> [Task to carry out] Among the lines below, take the one holding "annotate the tracking.", the one holding "The FastTrack user interface", and all lines between them. Set them down exactly.

> [Entries provided]

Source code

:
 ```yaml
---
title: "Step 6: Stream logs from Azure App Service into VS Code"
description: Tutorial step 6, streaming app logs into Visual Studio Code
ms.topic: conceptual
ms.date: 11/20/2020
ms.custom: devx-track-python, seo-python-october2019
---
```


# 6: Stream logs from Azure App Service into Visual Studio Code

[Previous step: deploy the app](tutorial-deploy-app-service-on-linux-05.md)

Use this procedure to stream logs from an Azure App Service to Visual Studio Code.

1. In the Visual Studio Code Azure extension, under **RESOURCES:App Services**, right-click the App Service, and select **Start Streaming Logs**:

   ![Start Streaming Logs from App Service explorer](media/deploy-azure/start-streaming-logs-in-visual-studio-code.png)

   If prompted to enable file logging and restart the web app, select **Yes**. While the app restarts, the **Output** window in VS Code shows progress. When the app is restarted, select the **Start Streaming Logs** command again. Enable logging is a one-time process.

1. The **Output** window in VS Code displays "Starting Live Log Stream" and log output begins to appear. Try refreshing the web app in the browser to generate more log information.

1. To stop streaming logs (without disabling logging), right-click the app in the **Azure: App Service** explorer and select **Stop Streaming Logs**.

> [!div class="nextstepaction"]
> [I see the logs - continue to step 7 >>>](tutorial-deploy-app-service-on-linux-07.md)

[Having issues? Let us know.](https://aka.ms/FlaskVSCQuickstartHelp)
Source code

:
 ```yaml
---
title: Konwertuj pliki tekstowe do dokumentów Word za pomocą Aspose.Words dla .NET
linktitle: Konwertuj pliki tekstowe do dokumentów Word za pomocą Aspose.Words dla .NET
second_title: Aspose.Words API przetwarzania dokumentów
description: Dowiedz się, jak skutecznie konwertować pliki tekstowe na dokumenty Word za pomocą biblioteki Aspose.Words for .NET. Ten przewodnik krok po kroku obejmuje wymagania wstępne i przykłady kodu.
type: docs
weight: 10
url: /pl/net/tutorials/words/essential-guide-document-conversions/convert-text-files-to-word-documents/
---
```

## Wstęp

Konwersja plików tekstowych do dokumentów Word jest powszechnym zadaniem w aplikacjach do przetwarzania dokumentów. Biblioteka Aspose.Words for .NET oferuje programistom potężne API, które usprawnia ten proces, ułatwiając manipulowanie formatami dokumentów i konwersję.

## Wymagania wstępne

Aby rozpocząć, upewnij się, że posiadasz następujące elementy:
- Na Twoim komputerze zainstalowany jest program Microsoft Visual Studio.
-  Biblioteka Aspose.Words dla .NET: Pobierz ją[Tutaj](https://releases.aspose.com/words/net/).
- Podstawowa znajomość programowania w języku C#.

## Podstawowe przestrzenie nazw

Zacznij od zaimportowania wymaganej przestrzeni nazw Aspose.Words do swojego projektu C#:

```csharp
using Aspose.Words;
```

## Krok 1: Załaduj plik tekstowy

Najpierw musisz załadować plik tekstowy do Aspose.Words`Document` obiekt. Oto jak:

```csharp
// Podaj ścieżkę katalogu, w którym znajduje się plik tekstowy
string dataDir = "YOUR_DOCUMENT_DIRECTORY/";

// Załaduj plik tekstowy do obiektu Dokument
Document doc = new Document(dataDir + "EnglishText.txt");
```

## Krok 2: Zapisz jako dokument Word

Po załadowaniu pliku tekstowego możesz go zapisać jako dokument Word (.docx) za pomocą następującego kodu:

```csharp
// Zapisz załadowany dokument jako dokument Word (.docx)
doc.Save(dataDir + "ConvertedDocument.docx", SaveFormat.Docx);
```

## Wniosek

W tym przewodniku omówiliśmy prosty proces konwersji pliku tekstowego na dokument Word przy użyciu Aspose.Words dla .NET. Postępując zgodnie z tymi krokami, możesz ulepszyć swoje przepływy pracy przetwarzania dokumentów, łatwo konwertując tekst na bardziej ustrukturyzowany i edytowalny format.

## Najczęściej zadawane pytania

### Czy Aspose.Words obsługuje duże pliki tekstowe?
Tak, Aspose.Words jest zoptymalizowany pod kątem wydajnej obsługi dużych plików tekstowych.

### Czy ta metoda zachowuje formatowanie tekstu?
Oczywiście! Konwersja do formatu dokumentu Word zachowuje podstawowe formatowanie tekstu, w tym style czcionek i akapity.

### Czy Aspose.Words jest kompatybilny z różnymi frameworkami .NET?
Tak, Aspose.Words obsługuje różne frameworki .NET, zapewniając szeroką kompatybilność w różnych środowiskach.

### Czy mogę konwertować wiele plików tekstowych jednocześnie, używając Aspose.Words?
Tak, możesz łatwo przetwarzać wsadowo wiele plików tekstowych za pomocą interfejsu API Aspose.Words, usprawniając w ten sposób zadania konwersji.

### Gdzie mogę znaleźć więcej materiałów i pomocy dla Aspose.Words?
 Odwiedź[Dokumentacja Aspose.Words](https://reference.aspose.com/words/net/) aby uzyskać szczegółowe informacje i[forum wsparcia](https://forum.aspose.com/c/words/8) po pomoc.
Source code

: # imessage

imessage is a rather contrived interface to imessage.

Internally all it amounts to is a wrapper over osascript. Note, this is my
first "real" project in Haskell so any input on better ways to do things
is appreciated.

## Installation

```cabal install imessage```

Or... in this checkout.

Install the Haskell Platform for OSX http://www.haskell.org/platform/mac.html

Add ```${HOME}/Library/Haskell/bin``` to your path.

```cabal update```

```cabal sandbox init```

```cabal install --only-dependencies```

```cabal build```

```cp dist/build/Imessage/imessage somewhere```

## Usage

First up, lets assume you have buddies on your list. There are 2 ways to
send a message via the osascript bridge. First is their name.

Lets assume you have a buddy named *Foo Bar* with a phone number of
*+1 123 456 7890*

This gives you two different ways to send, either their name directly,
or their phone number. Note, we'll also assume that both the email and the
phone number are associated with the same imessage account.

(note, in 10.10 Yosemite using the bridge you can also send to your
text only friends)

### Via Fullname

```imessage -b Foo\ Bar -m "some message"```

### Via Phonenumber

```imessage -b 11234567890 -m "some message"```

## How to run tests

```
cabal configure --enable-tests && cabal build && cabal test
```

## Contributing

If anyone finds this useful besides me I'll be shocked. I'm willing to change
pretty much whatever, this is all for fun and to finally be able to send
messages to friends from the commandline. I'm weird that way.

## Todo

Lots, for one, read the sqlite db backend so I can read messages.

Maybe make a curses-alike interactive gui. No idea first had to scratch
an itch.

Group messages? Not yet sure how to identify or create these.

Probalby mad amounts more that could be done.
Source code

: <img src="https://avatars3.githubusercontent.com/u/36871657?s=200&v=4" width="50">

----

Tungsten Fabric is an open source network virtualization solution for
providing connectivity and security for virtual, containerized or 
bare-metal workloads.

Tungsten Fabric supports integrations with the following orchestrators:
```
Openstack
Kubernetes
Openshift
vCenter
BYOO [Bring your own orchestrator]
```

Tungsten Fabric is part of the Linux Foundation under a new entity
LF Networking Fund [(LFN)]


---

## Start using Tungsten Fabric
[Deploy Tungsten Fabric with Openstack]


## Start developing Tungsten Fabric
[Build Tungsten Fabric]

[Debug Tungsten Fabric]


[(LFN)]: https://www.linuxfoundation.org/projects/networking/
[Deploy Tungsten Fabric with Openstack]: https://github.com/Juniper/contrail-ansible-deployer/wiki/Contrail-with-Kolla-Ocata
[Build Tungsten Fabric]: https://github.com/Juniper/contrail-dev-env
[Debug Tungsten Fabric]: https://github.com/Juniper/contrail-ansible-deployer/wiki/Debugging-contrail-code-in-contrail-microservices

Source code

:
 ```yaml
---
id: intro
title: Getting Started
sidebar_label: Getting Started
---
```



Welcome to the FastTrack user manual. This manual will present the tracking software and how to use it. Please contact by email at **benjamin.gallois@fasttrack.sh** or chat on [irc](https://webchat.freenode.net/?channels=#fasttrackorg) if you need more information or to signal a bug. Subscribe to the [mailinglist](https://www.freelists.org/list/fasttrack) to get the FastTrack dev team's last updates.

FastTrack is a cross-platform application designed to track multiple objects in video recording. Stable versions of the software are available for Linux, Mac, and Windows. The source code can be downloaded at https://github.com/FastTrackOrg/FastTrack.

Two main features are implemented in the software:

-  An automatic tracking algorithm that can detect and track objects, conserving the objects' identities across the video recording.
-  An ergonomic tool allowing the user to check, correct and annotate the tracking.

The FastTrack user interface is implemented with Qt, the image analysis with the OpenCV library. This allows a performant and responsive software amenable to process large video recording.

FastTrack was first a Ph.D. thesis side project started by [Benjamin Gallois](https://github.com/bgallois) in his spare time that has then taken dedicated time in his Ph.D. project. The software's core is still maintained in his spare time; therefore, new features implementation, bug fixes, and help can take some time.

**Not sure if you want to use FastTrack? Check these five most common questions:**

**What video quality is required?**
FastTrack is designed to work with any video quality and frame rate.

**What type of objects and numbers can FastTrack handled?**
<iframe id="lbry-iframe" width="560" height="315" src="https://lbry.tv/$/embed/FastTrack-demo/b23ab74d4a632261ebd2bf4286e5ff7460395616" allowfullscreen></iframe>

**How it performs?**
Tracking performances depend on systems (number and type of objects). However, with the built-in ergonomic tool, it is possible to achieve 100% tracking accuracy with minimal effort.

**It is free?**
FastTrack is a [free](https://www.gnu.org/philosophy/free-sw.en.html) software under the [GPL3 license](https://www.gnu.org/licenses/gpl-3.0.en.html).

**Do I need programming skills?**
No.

> [Solution to this exercise]
-  An ergonomic tool allowing the user to check, correct and annotate the tracking.

The FastTrack user interface is implemented with Qt, the image analysis with the OpenCV library. This allows a performant and responsive software amenable to process large video recording.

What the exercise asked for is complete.